Exercise aim: Look through the listing and locate every line containing the word "มใหม"; copy those lines.

Source material:
*** Begin section ***
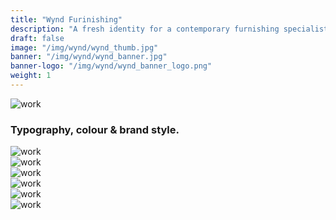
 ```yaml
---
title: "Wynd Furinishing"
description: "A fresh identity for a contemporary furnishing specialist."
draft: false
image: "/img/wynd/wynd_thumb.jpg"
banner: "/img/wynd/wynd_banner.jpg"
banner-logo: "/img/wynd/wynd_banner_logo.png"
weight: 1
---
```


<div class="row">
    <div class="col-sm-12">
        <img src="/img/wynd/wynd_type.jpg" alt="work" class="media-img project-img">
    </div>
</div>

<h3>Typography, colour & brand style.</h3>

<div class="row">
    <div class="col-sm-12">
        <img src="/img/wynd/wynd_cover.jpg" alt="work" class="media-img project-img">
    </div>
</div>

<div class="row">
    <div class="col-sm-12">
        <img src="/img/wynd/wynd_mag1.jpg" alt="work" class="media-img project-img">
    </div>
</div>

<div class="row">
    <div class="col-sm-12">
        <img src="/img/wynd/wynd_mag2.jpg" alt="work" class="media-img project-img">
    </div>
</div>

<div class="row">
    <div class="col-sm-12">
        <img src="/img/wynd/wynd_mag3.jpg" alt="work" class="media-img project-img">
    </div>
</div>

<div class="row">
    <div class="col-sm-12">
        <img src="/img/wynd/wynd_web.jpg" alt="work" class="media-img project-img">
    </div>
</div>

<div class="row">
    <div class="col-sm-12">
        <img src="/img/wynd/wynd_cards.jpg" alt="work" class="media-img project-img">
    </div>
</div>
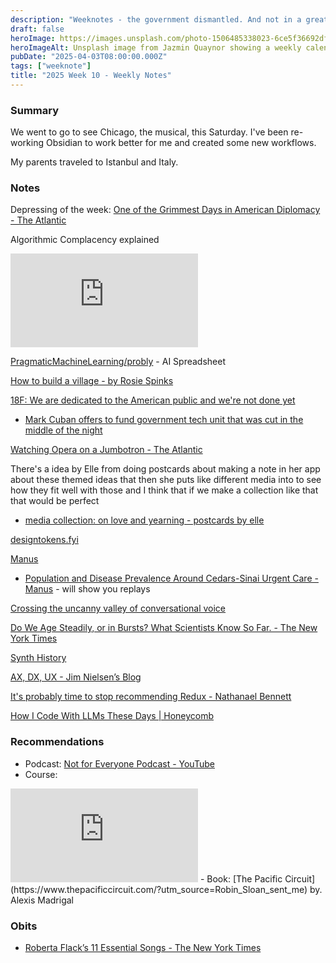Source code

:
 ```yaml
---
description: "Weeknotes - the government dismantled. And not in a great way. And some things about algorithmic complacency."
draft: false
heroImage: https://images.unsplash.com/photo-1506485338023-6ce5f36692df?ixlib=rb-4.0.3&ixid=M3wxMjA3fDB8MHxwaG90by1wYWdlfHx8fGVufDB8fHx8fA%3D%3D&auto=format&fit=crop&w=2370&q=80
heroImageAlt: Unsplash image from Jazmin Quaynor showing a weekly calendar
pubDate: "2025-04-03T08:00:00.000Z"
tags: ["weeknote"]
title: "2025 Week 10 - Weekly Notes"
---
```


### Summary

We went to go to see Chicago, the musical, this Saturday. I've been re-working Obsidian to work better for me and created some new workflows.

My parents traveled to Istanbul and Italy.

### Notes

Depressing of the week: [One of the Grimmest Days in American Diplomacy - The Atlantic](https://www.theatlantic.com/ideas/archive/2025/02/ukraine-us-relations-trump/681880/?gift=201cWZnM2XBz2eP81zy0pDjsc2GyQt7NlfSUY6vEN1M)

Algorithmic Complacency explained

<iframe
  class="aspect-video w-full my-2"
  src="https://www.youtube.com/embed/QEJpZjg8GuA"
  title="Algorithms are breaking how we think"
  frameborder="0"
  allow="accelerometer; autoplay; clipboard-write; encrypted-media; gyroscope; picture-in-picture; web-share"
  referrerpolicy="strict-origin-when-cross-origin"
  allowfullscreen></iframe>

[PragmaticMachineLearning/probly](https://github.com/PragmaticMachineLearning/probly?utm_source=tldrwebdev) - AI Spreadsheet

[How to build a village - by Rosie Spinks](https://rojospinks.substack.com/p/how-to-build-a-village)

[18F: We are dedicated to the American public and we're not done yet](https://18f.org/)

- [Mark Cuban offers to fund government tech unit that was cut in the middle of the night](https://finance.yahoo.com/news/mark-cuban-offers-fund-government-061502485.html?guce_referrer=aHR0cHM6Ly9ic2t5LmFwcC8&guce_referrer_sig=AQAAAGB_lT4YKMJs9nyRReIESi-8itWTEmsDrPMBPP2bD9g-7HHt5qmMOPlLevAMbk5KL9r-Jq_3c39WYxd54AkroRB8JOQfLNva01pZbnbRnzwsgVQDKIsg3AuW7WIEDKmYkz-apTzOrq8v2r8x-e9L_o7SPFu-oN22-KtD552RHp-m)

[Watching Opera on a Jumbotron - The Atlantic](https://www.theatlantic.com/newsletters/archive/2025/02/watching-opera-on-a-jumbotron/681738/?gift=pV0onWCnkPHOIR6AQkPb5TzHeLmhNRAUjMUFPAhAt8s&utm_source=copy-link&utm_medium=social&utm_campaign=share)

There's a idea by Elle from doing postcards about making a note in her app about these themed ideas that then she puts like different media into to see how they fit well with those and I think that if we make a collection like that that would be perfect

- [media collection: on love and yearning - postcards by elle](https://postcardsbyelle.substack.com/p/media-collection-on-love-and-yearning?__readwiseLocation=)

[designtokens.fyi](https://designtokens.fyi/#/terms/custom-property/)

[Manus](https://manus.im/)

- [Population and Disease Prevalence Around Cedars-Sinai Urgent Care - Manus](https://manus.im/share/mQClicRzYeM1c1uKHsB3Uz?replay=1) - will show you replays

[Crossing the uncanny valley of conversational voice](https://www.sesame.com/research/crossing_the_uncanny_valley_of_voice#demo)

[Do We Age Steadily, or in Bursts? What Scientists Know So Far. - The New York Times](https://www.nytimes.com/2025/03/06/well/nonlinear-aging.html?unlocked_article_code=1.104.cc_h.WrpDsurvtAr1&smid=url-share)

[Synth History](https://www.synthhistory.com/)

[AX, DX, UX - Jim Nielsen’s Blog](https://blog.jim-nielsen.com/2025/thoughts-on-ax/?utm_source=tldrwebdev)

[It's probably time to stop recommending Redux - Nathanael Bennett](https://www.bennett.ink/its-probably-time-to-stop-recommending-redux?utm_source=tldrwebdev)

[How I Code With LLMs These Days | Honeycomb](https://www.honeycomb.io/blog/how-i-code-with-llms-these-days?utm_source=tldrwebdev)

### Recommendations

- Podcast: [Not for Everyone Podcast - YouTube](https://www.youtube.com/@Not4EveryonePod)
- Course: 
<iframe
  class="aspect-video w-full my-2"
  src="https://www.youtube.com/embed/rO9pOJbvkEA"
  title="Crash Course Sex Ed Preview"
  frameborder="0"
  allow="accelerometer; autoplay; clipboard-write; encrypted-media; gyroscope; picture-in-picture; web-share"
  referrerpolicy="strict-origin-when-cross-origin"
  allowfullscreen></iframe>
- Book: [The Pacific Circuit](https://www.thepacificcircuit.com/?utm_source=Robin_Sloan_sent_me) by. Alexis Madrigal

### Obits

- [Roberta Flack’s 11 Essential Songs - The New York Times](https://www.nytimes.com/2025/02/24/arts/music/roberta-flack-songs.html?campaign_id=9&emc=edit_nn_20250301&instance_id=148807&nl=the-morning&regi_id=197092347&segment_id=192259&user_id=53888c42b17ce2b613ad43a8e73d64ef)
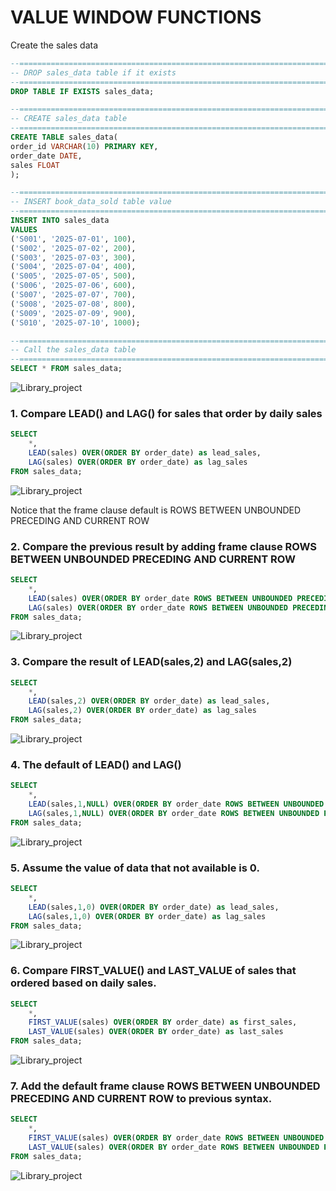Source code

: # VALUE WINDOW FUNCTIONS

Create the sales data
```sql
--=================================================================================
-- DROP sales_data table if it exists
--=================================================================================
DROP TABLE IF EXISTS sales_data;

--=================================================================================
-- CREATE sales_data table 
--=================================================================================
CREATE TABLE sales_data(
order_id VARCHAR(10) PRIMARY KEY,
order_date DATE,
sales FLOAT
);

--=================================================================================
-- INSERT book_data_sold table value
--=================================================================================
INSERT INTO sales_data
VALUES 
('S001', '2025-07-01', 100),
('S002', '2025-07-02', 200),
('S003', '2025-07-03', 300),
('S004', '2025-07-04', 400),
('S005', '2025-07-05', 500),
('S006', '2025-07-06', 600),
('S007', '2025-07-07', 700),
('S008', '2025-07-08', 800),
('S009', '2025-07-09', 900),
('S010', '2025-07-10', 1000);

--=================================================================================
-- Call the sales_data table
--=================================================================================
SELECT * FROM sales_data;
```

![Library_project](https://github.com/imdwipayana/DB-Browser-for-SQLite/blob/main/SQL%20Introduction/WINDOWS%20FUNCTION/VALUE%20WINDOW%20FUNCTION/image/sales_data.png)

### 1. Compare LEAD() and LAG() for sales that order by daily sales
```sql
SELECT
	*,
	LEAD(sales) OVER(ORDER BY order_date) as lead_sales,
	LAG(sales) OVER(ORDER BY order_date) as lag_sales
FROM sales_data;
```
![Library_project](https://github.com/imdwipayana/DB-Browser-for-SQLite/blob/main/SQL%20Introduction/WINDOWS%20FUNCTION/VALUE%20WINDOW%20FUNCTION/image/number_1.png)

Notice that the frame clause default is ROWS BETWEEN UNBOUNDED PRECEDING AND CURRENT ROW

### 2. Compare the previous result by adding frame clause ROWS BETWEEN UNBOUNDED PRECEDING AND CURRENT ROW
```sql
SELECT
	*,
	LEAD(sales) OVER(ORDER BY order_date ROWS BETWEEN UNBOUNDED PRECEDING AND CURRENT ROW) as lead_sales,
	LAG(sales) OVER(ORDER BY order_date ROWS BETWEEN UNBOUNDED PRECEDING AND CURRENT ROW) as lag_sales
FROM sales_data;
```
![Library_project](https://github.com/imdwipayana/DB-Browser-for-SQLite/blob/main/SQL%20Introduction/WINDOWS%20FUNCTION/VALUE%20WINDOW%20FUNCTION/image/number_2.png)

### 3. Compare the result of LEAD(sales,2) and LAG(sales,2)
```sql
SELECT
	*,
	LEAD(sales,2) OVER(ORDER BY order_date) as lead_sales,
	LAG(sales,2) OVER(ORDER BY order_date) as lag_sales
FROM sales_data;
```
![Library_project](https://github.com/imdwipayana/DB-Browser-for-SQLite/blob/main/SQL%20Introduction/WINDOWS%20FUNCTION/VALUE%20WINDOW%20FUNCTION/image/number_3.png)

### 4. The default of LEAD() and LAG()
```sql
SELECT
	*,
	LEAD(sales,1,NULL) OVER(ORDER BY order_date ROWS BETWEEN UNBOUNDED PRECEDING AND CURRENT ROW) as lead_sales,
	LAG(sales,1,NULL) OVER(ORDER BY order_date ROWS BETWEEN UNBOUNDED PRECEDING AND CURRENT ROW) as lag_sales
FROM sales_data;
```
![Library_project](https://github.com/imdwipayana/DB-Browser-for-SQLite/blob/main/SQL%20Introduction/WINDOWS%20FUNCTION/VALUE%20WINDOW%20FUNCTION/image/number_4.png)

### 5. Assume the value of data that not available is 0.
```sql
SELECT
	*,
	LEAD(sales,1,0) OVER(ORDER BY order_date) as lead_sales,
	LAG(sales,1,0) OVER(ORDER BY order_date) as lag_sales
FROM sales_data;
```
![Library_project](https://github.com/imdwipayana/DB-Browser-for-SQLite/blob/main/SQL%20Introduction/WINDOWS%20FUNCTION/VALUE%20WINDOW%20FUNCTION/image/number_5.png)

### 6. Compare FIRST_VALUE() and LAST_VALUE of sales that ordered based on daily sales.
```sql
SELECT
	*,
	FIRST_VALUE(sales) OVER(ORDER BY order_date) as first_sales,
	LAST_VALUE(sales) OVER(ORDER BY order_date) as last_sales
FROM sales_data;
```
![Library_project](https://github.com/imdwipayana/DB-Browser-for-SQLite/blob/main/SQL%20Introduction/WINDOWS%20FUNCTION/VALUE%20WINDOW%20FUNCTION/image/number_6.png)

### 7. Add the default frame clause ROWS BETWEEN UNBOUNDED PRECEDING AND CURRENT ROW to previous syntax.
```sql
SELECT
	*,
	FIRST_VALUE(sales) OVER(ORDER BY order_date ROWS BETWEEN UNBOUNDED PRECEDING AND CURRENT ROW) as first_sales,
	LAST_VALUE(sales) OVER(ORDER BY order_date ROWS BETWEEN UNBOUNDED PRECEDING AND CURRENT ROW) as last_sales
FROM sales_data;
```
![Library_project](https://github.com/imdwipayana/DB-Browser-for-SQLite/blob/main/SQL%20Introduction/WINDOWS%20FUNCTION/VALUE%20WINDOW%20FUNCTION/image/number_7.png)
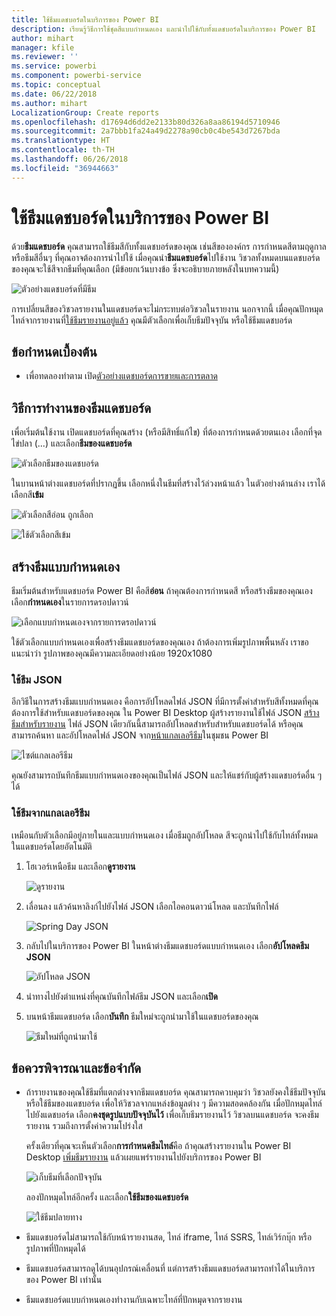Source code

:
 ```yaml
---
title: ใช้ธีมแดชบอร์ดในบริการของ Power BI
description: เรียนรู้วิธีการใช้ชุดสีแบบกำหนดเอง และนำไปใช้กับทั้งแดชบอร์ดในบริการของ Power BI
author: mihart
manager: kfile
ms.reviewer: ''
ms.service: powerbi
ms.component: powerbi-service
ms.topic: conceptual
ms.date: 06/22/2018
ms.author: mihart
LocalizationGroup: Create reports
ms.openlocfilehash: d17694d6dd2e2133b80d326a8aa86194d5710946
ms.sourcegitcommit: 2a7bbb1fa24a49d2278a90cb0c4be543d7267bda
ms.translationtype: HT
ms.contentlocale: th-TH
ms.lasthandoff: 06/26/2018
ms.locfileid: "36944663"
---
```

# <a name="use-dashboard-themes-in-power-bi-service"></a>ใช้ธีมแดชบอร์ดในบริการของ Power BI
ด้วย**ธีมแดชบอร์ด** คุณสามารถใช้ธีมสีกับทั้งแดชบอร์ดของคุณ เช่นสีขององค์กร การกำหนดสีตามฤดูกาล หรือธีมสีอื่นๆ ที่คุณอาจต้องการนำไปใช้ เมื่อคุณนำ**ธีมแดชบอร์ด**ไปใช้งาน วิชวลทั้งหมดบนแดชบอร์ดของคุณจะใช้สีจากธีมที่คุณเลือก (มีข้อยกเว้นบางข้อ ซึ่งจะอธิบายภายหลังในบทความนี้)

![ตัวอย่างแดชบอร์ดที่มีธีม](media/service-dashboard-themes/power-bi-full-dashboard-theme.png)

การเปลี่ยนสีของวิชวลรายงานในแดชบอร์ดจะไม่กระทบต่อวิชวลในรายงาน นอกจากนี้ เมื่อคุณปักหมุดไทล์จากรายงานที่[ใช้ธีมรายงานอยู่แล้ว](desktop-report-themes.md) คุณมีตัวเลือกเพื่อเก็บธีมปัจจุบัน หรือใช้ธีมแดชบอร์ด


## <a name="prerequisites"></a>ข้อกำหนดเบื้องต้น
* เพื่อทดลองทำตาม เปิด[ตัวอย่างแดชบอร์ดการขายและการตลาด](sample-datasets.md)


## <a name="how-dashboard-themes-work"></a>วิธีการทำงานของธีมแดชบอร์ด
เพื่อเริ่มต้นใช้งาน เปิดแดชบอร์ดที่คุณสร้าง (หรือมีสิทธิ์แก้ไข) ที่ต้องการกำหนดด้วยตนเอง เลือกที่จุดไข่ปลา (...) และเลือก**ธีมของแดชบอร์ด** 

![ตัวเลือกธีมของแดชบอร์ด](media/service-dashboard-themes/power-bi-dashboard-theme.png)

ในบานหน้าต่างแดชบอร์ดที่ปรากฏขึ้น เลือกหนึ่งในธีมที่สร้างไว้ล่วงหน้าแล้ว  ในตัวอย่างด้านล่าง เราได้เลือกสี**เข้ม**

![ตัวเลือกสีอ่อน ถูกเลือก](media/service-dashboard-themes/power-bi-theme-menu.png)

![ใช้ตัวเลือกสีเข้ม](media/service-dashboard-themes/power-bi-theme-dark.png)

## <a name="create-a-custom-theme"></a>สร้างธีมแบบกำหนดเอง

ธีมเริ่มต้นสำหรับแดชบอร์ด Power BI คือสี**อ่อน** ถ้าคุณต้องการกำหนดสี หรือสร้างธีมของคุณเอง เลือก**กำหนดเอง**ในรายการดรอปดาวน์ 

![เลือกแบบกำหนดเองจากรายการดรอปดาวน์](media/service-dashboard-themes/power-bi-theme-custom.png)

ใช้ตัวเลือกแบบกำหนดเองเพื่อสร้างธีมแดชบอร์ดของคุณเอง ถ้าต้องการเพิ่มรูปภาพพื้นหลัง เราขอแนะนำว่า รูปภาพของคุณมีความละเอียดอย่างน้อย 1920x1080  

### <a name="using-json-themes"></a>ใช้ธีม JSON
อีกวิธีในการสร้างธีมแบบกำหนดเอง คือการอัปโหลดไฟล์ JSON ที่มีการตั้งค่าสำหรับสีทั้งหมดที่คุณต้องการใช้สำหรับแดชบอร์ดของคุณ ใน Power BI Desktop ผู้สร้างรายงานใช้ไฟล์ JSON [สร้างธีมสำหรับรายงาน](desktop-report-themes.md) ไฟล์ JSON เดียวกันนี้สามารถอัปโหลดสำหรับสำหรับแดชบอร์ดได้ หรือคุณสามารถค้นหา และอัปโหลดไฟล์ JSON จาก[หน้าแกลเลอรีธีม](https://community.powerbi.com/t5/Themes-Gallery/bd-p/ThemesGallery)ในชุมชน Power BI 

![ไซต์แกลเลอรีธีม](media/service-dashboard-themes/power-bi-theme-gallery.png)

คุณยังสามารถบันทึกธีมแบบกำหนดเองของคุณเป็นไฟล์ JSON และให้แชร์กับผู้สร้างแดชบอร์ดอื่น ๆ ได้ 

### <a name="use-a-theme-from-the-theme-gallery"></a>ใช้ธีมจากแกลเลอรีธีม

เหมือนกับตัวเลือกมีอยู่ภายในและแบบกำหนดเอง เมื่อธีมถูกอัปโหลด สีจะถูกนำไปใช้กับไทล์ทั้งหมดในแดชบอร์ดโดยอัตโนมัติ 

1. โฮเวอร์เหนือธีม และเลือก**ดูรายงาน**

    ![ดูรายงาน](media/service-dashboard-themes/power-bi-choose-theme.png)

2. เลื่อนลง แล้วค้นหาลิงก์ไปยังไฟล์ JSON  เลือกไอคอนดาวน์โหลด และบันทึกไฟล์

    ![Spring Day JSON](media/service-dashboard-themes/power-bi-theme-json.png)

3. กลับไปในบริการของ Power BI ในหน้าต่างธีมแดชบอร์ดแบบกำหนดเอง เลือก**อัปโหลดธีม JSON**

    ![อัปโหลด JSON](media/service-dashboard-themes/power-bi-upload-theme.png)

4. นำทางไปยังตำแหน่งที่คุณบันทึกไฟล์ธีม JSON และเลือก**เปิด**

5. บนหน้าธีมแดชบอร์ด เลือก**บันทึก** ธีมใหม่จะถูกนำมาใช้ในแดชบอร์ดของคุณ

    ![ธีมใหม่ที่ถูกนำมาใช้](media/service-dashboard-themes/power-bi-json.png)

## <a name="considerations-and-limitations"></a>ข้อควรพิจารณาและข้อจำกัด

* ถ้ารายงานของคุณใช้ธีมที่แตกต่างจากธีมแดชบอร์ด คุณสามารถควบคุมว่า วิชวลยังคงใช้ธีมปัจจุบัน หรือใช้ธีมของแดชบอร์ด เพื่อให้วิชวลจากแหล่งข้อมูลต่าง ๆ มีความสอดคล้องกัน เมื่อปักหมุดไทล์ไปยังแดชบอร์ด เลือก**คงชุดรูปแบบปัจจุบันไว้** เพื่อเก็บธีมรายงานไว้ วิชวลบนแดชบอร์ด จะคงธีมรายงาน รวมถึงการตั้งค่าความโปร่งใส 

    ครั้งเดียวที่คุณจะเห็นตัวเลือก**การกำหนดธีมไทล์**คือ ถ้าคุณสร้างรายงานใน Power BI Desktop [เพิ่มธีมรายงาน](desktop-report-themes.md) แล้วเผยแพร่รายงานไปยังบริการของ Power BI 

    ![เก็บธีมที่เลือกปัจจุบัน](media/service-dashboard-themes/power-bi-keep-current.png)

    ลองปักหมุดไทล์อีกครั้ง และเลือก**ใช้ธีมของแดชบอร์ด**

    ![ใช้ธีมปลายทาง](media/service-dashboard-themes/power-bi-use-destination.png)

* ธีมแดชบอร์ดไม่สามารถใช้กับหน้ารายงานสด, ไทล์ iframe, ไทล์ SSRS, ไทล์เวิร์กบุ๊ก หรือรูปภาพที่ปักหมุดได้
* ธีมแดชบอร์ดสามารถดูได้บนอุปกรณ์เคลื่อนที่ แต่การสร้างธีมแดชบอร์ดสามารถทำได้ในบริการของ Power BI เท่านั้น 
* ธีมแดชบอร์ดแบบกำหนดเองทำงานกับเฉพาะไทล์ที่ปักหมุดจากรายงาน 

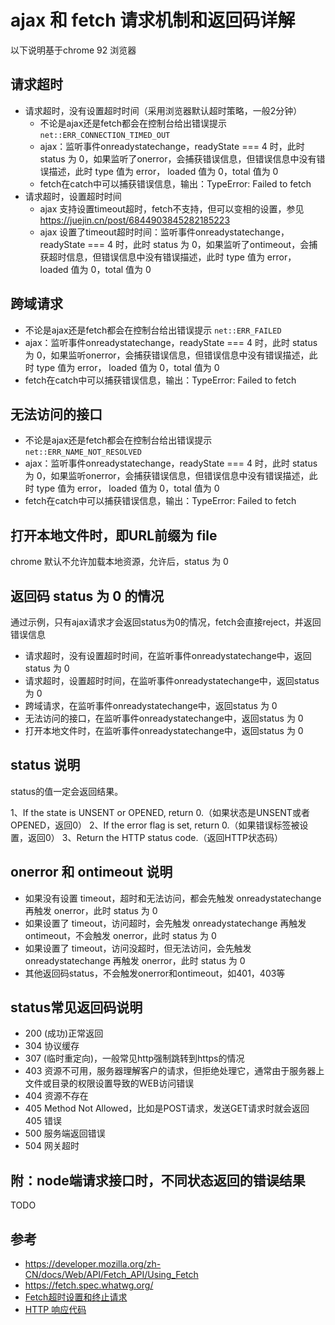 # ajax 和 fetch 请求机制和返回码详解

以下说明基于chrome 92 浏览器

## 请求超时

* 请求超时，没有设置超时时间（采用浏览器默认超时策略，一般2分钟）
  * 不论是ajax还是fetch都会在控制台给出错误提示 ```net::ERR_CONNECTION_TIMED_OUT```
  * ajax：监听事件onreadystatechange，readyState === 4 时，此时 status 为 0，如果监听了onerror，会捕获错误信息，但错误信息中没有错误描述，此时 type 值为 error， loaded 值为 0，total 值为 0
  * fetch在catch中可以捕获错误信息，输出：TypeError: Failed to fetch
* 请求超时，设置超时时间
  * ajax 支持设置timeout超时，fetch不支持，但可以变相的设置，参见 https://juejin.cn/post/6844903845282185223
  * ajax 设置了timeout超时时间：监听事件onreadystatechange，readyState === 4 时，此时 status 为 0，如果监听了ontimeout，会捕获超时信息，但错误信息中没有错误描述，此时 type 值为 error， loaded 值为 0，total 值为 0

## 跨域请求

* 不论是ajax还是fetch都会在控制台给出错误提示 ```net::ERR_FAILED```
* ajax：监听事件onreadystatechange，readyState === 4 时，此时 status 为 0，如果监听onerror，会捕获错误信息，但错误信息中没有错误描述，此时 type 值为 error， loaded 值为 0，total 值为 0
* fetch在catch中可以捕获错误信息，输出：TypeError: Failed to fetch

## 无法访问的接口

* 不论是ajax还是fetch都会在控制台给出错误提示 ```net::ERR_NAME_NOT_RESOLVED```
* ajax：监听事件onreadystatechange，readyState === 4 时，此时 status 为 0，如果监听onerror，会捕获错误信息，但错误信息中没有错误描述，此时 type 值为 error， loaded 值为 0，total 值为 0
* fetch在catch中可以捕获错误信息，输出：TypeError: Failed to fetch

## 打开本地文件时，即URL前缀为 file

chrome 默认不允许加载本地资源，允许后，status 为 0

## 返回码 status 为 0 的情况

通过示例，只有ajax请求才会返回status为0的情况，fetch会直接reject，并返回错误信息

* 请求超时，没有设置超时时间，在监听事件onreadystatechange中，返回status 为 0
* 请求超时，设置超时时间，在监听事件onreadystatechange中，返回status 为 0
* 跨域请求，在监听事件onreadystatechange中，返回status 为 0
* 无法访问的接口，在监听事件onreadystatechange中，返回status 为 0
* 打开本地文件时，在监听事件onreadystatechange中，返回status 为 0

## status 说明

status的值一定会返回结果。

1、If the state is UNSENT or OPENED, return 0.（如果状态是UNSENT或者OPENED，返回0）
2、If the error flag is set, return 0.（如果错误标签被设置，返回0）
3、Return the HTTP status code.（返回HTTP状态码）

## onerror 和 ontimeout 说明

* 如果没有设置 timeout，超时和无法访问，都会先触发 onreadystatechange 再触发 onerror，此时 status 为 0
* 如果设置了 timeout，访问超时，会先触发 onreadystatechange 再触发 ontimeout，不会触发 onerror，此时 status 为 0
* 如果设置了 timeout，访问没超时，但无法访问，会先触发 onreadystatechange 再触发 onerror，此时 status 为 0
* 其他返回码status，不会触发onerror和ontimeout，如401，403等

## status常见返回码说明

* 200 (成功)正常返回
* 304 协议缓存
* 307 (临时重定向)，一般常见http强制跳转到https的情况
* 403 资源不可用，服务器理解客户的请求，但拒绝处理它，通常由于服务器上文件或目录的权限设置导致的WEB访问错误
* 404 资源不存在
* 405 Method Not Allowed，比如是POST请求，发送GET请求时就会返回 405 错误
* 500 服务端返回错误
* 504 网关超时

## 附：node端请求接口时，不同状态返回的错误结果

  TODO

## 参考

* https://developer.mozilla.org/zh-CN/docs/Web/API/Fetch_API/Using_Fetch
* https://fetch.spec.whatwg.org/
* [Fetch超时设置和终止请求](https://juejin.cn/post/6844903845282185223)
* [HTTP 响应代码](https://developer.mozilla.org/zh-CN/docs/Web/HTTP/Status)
*** End section ***
Task result:
5. บนหน้าธีมแดชบอร์ด เลือก**บันทึก** ธีมใหม่จะถูกนำมาใช้ในแดชบอร์ดของคุณ
    ![ธีมใหม่ที่ถูกนำมาใช้](media/service-dashboard-themes/power-bi-json.png)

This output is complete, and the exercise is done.